I'm marking this as NSFW because I'm not super sure if this counts as discussing dysphoria. I don't exactly know a lot about this if I'm being entirely honest. Feel free to tell me if this would have been fine or not :)
I've always considered myself a cis dude. I feel relatively comfortable as a dude I think. But there's a lot of stuff that has me wondering things. For example, like a year ago I told one of my friends "Being a man is cool and all, but if I was given the reins at character creation, I would have chosen to be a woman." That friend told me that was not very cis of me to say, and I kinda just wrote it off, but I still hold to that take as the way I feel. When I am falling asleep and I'm sort of day dreaming, I choose to daydream about the adventures of a female character I've invented. When I play video games, I almost always choose the female option if it's given, because I found it's easier for me to get into the story that way.

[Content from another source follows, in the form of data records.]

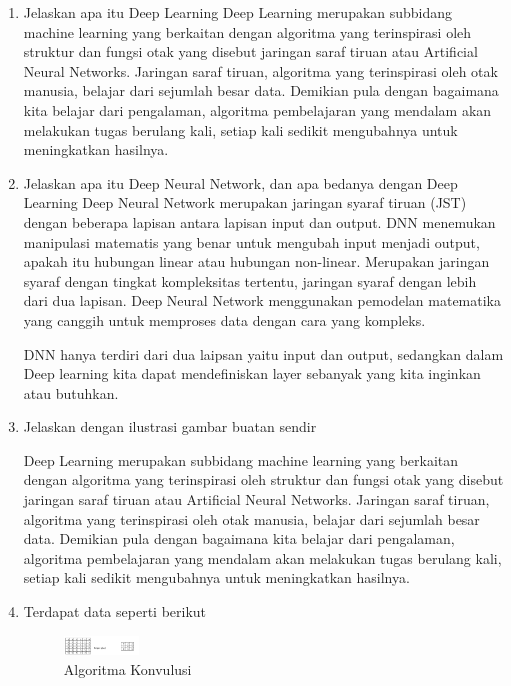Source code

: \begin{enumerate}
        \item Jelaskan apa itu Deep Learning
Deep Learning merupakan subbidang machine learning yang berkaitan dengan algoritma yang terinspirasi oleh struktur dan fungsi otak yang disebut jaringan saraf tiruan atau Artificial Neural Networks. Jaringan saraf tiruan, algoritma yang terinspirasi oleh otak manusia, belajar dari sejumlah besar data. Demikian pula dengan bagaimana kita belajar dari pengalaman, algoritma pembelajaran yang mendalam akan melakukan tugas berulang kali, setiap kali sedikit mengubahnya untuk meningkatkan hasilnya.

        \item Jelaskan apa itu Deep Neural Network, dan apa bedanya dengan Deep Learning
Deep Neural Network merupakan jaringan syaraf tiruan (JST) dengan beberapa lapisan antara lapisan input dan output. DNN menemukan manipulasi matematis yang benar untuk mengubah input menjadi output, apakah itu hubungan linear atau hubungan non-linear. Merupakan jaringan syaraf dengan tingkat kompleksitas tertentu, jaringan syaraf dengan lebih dari dua lapisan. Deep Neural Network menggunakan pemodelan matematika yang canggih untuk memproses data dengan cara yang kompleks.

DNN hanya terdiri dari dua laipsan yaitu input dan output, sedangkan dalam Deep learning kita dapat mendefiniskan layer sebanyak yang kita inginkan atau butuhkan.

        \item Jelaskan dengan ilustrasi gambar buatan sendir

Deep Learning merupakan subbidang machine learning yang berkaitan dengan algoritma yang terinspirasi oleh struktur dan fungsi otak yang disebut jaringan saraf tiruan atau Artificial Neural Networks. Jaringan saraf tiruan, algoritma yang terinspirasi oleh otak manusia, belajar dari sejumlah besar data. Demikian pula dengan bagaimana kita belajar dari pengalaman, algoritma pembelajaran yang mendalam akan melakukan tugas berulang kali, setiap kali sedikit mengubahnya untuk meningkatkan hasilnya.

	\item Terdapat data seperti berikut 
		\begin{figure}[ht]
			\centering
			\includegraphics[width=2cm]{figures/1174008/7/teori7.PNG}
			\caption{Algoritma Konvulusi}
			\label{Teori}
		\end{figure}
	

\end{enumerate}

However, I feel totally fine being a guy. So like I don't know if I'm gaslighting myself here, one way or the other. It's kinda a thing where there's a possibility I might be trans, but if I were to actually do it, I can't tell if my life would get better or worse. I don't think I would feel safe being trans in my area of the world, for example. So it's like sure I might have chosen the female build in the game of life, but that's not what RNG gave me, and maybe I'm okay with that?
Oh I have a friend like you. Yes, unless you actively prefer the idea of being male, then you're not cis. In reality the trans spectrum ranges from "literally can't live unless I transition" to "the current state of things is fine but I'd rather have been the other sex" with indifference being in the middle of the cis and trans sides of the transsexual Kinsey scale (if you will).
You should explore being a woman and see if that makes you happier. Will probably help you decide whether to transition or not.